Daily photo by John Godbey
The Public Works Department provided relief for motorists with the construction of a right-turn lane connecting Old Moulton Road to the Beltline.

Right-turn lane benefits Old Moulton Road traffic

By Catherine Godbey
cgodbey@decaturdaily.com 340-2441

While the population expansion on Old Moulton Road Southwest benefits Decatur economically, motorists on the two-lane road suffer traffic delays, specifically at Beltline Road.

As one of several planned improvements, the Public Works Department provided relief for aggravated motorists with the construction of a right-turn lane connecting Old Moulton Road to the Beltline.

Before the lane's construction, eastbound traffic navigated one lane designated for motorists crossing the Beltline as well as those turning left and right. The 300-foot, right-turn lane extends back to Courtyard Circle and allows motorists turning right to bypass the commuters governed by the traffic lights.

"Southwest Decatur is a developing area with increasing growth and adding this turn lane has helped with our immediate concern of traffic volume," said Mark Petersohn, engineering and public works director.

For motorists traveling Old Moulton Road, the lane is resulting in a speedier commute.

"There were times when I've had to sit through several light changes," said Mark Phillips, who drives the route daily. "It's made traffic flow infinitely better."

The project, funded with city finances, complements the Alabama Department of Transportation-funded project to widen the Beltline.

Further advancements at the intersection are expected in the spring. Completing the turn lane represented only the first construction, Petersohn said.

The next stage, focused on increasing the efficiency of the intersection, includes adding left-turn lanes east and west of the Beltline.

Lying on the north side of Old Moulton Road, the additional turn lanes will cover 300 feet and be built on city-owned property, avoiding the cost of purchasing right of way.

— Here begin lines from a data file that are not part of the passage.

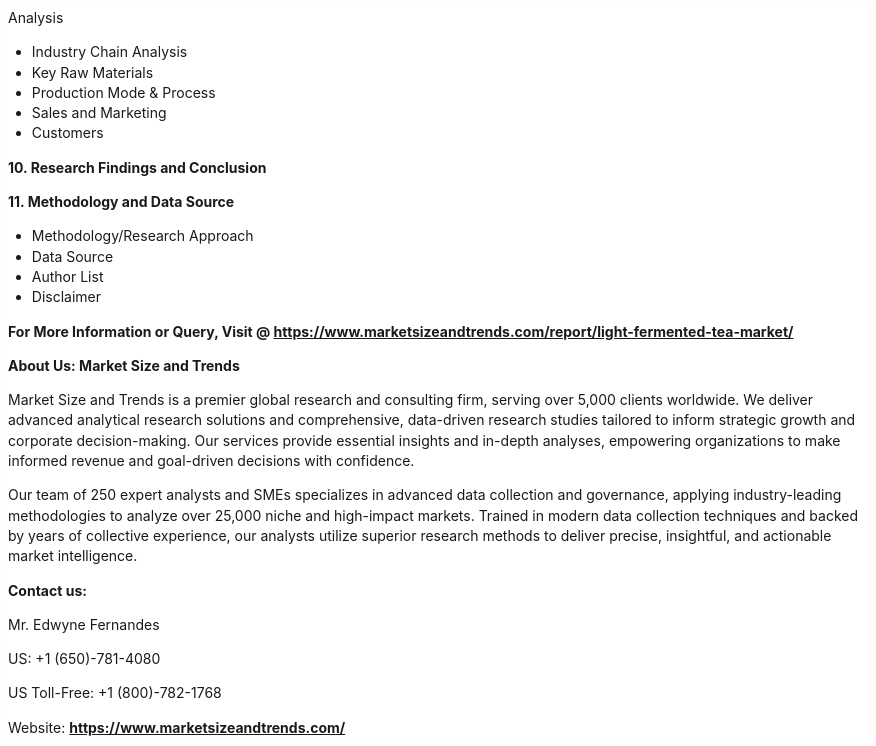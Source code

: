 Analysis</strong></p><ul><li>Industry Chain Analysis</li><li>Key Raw Materials</li><li>Production Mode &amp; Process</li><li>Sales and Marketing</li><li>Customers</li></ul><p><strong>10. Research Findings and Conclusion</strong></p><p><strong>11. Methodology and Data Source</strong></p><ul><li>Methodology/Research Approach</li><li>Data Source</li><li>Author List</li><li>Disclaimer</li></ul></p><p><strong>For More Information or Query, Visit @ <a href="https://www.marketsizeandtrends.com/report/light-fermented-tea-market/">https://www.marketsizeandtrends.com/report/light-fermented-tea-market/</a></strong></p><p><strong>About Us: Market Size and Trends</strong></p><p>Market Size and Trends is a premier global research and consulting firm, serving over 5,000 clients worldwide. We deliver advanced analytical research solutions and comprehensive, data-driven research studies tailored to inform strategic growth and corporate decision-making. Our services provide essential insights and in-depth analyses, empowering organizations to make informed revenue and goal-driven decisions with confidence.</p><p>Our team of 250 expert analysts and SMEs specializes in advanced data collection and governance, applying industry-leading methodologies to analyze over 25,000 niche and high-impact markets. Trained in modern data collection techniques and backed by years of collective experience, our analysts utilize superior research methods to deliver precise, insightful, and actionable market intelligence.</p><p><strong>Contact us:</strong></p><p>Mr. Edwyne Fernandes</p><p>US: +1 (650)-781-4080</p><p>US Toll-Free: +1 (800)-782-1768</p><p>Website: <strong><a href="https://www.marketsizeandtrends.com/">https://www.marketsizeandtrends.com/</a></strong></p>
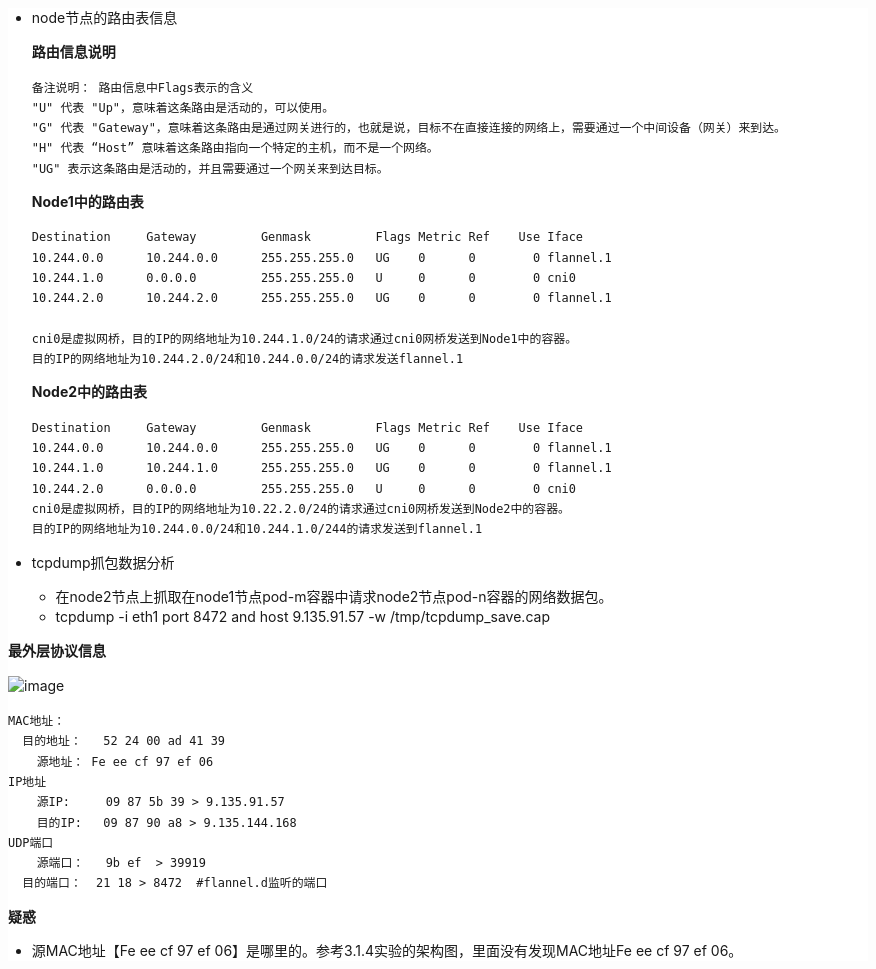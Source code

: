 

- node节点的路由表信息 
  
  **路由信息说明**
  ```
  备注说明： 路由信息中Flags表示的含义
  "U" 代表 "Up"，意味着这条路由是活动的，可以使用。
  "G" 代表 "Gateway"，意味着这条路由是通过网关进行的，也就是说，目标不在直接连接的网络上，需要通过一个中间设备（网关）来到达。
  "H" 代表 “Host” 意味着这条路由指向一个特定的主机，而不是一个网络。
  "UG" 表示这条路由是活动的，并且需要通过一个网关来到达目标。

  ```

  **Node1中的路由表**

  ```
  Destination     Gateway         Genmask         Flags Metric Ref    Use Iface
  10.244.0.0      10.244.0.0      255.255.255.0   UG    0      0        0 flannel.1
  10.244.1.0      0.0.0.0         255.255.255.0   U     0      0        0 cni0
  10.244.2.0      10.244.2.0      255.255.255.0   UG    0      0        0 flannel.1
  
  cni0是虚拟网桥，目的IP的网络地址为10.244.1.0/24的请求通过cni0网桥发送到Node1中的容器。
  目的IP的网络地址为10.244.2.0/24和10.244.0.0/24的请求发送flannel.1 

  ```

  **Node2中的路由表**

  ```
  Destination     Gateway         Genmask         Flags Metric Ref    Use Iface
  10.244.0.0      10.244.0.0      255.255.255.0   UG    0      0        0 flannel.1
  10.244.1.0      10.244.1.0      255.255.255.0   UG    0      0        0 flannel.1
  10.244.2.0      0.0.0.0         255.255.255.0   U     0      0        0 cni0
  cni0是虚拟网桥，目的IP的网络地址为10.22.2.0/24的请求通过cni0网桥发送到Node2中的容器。
  目的IP的网络地址为10.244.0.0/24和10.244.1.0/244的请求发送到flannel.1
  ```

  

- tcpdump抓包数据分析
  * 在node2节点上抓取在node1节点pod-m容器中请求node2节点pod-n容器的网络数据包。
  * tcpdump -i eth1  port 8472 and  host 9.135.91.57 -w /tmp/tcpdump_save.cap



**最外层协议信息**

![image](https://github.com/zmayu/note/assets/28054451/471ad3b6-23b2-491a-b448-801b66259d3f)

```
MAC地址：
  目的地址：   52 24 00 ad 41 39
	源地址： Fe ee cf 97 ef 06
IP地址
	源IP:     09 87 5b 39 > 9.135.91.57
	目的IP:   09 87 90 a8 > 9.135.144.168 
UDP端口
	源端口：   9b ef  > 39919
  目的端口：  21 18 > 8472  #flannel.d监听的端口

```
**疑惑** 
  * 源MAC地址【Fe ee cf 97 ef 06】是哪里的。参考3.1.4实验的架构图，里面没有发现MAC地址Fe ee cf 97 ef 06。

While the projected lanes will cater to traffic solely turning left, the existing lanes will serve as a dual lane, handling traffic bisecting the Beltline as well as turning left.

"Adding the second turn lanes allows us to cycle traffic through the intersection better," Petersohn said. "We expect twice the number of cars going through the intersection."

Petersohn highlighted the importance of Old Moulton Road, which represents a prime spot for traffic volume.

"Old Moulton Road connects with Shady Grove, Brookline and Modaus. ... It provides these residents with easy access to the plants on Alabama 20 and downtown Decatur," Petersohn said.

As the Beltline project progresses, so will improvements to the access roads. In addition to Old Moulton Road, the department plans to revamp Danville Road and Sandlin Road.

With the Beltline widening project easing traffic on the major thoroughfare, the city is intent on providing the same relief on the connecting streets, Petersohn said.